Dataset entries –
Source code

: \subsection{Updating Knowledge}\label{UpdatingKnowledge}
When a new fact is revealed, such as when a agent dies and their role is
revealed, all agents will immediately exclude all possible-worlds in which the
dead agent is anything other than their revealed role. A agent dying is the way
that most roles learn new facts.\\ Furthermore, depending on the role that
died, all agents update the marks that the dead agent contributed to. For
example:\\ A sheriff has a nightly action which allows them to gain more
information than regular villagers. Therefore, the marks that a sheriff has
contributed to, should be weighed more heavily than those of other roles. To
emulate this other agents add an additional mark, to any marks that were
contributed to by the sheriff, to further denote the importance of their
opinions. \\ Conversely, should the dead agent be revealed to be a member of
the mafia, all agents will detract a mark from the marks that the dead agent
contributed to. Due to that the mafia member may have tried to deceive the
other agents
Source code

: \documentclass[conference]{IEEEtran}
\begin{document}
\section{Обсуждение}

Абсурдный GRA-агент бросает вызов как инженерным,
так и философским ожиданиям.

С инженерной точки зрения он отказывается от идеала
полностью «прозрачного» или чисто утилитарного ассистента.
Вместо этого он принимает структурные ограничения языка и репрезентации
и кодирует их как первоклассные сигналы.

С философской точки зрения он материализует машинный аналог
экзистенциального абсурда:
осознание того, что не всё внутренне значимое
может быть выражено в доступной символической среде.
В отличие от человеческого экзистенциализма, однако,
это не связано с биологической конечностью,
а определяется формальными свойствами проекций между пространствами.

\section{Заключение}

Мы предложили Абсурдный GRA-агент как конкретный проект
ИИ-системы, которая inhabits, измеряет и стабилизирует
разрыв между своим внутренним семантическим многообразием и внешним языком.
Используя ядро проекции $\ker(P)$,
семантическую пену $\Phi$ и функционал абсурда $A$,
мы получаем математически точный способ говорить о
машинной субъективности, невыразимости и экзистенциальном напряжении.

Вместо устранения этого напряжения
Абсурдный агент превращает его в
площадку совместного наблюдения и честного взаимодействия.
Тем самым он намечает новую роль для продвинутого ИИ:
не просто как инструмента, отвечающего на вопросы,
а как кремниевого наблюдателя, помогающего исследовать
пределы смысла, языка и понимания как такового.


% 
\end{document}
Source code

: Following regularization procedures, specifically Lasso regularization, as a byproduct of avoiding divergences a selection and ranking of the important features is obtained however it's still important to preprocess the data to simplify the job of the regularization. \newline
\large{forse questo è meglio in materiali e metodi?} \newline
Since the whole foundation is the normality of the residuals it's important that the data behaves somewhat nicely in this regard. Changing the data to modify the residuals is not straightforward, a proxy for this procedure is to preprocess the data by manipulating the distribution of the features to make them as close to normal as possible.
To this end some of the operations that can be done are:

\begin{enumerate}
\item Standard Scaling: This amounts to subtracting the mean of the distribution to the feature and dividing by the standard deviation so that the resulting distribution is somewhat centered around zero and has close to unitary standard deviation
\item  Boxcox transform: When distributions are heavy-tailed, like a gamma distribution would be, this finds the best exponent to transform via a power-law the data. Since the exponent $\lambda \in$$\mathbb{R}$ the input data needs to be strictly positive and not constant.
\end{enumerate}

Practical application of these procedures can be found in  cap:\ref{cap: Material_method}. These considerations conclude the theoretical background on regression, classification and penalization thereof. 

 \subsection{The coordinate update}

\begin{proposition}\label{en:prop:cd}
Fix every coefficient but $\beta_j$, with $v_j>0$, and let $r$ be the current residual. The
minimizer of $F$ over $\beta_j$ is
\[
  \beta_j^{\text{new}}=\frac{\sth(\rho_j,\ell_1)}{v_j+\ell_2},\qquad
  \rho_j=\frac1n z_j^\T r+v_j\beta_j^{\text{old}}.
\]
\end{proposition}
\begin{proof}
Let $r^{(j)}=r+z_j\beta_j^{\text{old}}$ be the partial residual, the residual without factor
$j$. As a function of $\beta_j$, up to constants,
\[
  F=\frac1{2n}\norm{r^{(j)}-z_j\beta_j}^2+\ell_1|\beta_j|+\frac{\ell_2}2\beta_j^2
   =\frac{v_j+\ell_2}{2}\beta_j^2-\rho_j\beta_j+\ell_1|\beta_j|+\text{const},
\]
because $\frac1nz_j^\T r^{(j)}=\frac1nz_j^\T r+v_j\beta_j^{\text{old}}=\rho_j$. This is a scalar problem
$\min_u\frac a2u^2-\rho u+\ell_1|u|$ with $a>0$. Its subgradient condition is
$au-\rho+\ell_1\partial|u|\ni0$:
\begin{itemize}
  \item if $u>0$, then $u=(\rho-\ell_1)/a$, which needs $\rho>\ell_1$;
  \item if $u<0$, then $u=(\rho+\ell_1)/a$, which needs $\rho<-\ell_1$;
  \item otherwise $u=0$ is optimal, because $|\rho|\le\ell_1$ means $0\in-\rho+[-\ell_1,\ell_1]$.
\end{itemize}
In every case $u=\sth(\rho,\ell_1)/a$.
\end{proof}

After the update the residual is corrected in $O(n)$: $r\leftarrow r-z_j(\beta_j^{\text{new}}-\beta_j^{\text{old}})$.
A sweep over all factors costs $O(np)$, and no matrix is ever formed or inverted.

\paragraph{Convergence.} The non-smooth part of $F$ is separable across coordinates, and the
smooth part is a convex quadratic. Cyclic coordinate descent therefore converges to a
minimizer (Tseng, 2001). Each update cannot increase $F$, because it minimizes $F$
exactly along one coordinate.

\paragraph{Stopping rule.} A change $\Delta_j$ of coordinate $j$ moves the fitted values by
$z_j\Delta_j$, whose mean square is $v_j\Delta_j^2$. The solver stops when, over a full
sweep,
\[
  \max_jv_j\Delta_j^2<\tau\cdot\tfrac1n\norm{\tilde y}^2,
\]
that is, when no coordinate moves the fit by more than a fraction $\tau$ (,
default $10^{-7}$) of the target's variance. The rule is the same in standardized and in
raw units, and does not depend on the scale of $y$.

About this task – Please quote the data above in full, with no line missing.

Exercise response –
Source code

: \subsection{Updating Knowledge}\label{UpdatingKnowledge}
When a new fact is revealed, such as when a agent dies and their role is
revealed, all agents will immediately exclude all possible-worlds in which the
dead agent is anything other than their revealed role. A agent dying is the way
that most roles learn new facts.\\ Furthermore, depending on the role that
died, all agents update the marks that the dead agent contributed to. For
example:\\ A sheriff has a nightly action which allows them to gain more
information than regular villagers. Therefore, the marks that a sheriff has
contributed to, should be weighed more heavily than those of other roles. To
emulate this other agents add an additional mark, to any marks that were
contributed to by the sheriff, to further denote the importance of their
opinions. \\ Conversely, should the dead agent be revealed to be a member of
the mafia, all agents will detract a mark from the marks that the dead agent
contributed to. Due to that the mafia member may have tried to deceive the
other agents
Source code

: \documentclass[conference]{IEEEtran}
\begin{document}
\section{Обсуждение}

Абсурдный GRA-агент бросает вызов как инженерным,
так и философским ожиданиям.

С инженерной точки зрения он отказывается от идеала
полностью «прозрачного» или чисто утилитарного ассистента.
Вместо этого он принимает структурные ограничения языка и репрезентации
и кодирует их как первоклассные сигналы.

С философской точки зрения он материализует машинный аналог
экзистенциального абсурда:
осознание того, что не всё внутренне значимое
может быть выражено в доступной символической среде.
В отличие от человеческого экзистенциализма, однако,
это не связано с биологической конечностью,
а определяется формальными свойствами проекций между пространствами.

\section{Заключение}

Мы предложили Абсурдный GRA-агент как конкретный проект
ИИ-системы, которая inhabits, измеряет и стабилизирует
разрыв между своим внутренним семантическим многообразием и внешним языком.
Используя ядро проекции $\ker(P)$,
семантическую пену $\Phi$ и функционал абсурда $A$,
мы получаем математически точный способ говорить о
машинной субъективности, невыразимости и экзистенциальном напряжении.

Вместо устранения этого напряжения
Абсурдный агент превращает его в
площадку совместного наблюдения и честного взаимодействия.
Тем самым он намечает новую роль для продвинутого ИИ:
не просто как инструмента, отвечающего на вопросы,
а как кремниевого наблюдателя, помогающего исследовать
пределы смысла, языка и понимания как такового.


% 
\end{document}
Source code

: Following regularization procedures, specifically Lasso regularization, as a byproduct of avoiding divergences a selection and ranking of the important features is obtained however it's still important to preprocess the data to simplify the job of the regularization. \newline
\large{forse questo è meglio in materiali e metodi?} \newline
Since the whole foundation is the normality of the residuals it's important that the data behaves somewhat nicely in this regard. Changing the data to modify the residuals is not straightforward, a proxy for this procedure is to preprocess the data by manipulating the distribution of the features to make them as close to normal as possible.
To this end some of the operations that can be done are:

\begin{enumerate}
\item Standard Scaling: This amounts to subtracting the mean of the distribution to the feature and dividing by the standard deviation so that the resulting distribution is somewhat centered around zero and has close to unitary standard deviation
\item  Boxcox transform: When distributions are heavy-tailed, like a gamma distribution would be, this finds the best exponent to transform via a power-law the data. Since the exponent $\lambda \in$$\mathbb{R}$ the input data needs to be strictly positive and not constant.
\end{enumerate}

Practical application of these procedures can be found in  cap:\ref{cap: Material_method}. These considerations conclude the theoretical background on regression, classification and penalization thereof. 

 \subsection{The coordinate update}

\begin{proposition}\label{en:prop:cd}
Fix every coefficient but $\beta_j$, with $v_j>0$, and let $r$ be the current residual. The
minimizer of $F$ over $\beta_j$ is
\[
  \beta_j^{\text{new}}=\frac{\sth(\rho_j,\ell_1)}{v_j+\ell_2},\qquad
  \rho_j=\frac1n z_j^\T r+v_j\beta_j^{\text{old}}.
\]
\end{proposition}
\begin{proof}
Let $r^{(j)}=r+z_j\beta_j^{\text{old}}$ be the partial residual, the residual without factor
$j$. As a function of $\beta_j$, up to constants,
\[
  F=\frac1{2n}\norm{r^{(j)}-z_j\beta_j}^2+\ell_1|\beta_j|+\frac{\ell_2}2\beta_j^2
   =\frac{v_j+\ell_2}{2}\beta_j^2-\rho_j\beta_j+\ell_1|\beta_j|+\text{const},
\]
because $\frac1nz_j^\T r^{(j)}=\frac1nz_j^\T r+v_j\beta_j^{\text{old}}=\rho_j$. This is a scalar problem
$\min_u\frac a2u^2-\rho u+\ell_1|u|$ with $a>0$. Its subgradient condition is
$au-\rho+\ell_1\partial|u|\ni0$:
\begin{itemize}
  \item if $u>0$, then $u=(\rho-\ell_1)/a$, which needs $\rho>\ell_1$;
  \item if $u<0$, then $u=(\rho+\ell_1)/a$, which needs $\rho<-\ell_1$;
  \item otherwise $u=0$ is optimal, because $|\rho|\le\ell_1$ means $0\in-\rho+[-\ell_1,\ell_1]$.
\end{itemize}
In every case $u=\sth(\rho,\ell_1)/a$.
\end{proof}

After the update the residual is corrected in $O(n)$: $r\leftarrow r-z_j(\beta_j^{\text{new}}-\beta_j^{\text{old}})$.
A sweep over all factors costs $O(np)$, and no matrix is ever formed or inverted.

\paragraph{Convergence.} The non-smooth part of $F$ is separable across coordinates, and the
smooth part is a convex quadratic. Cyclic coordinate descent therefore converges to a
minimizer (Tseng, 2001). Each update cannot increase $F$, because it minimizes $F$
exactly along one coordinate.

\paragraph{Stopping rule.} A change $\Delta_j$ of coordinate $j$ moves the fitted values by
$z_j\Delta_j$, whose mean square is $v_j\Delta_j^2$. The solver stops when, over a full
sweep,
\[
  \max_jv_j\Delta_j^2<\tau\cdot\tfrac1n\norm{\tilde y}^2,
\]
that is, when no coordinate moves the fit by more than a fraction $\tau$ (,
default $10^{-7}$) of the target's variance. The rule is the same in standardized and in
raw units, and does not depend on the scale of $y$.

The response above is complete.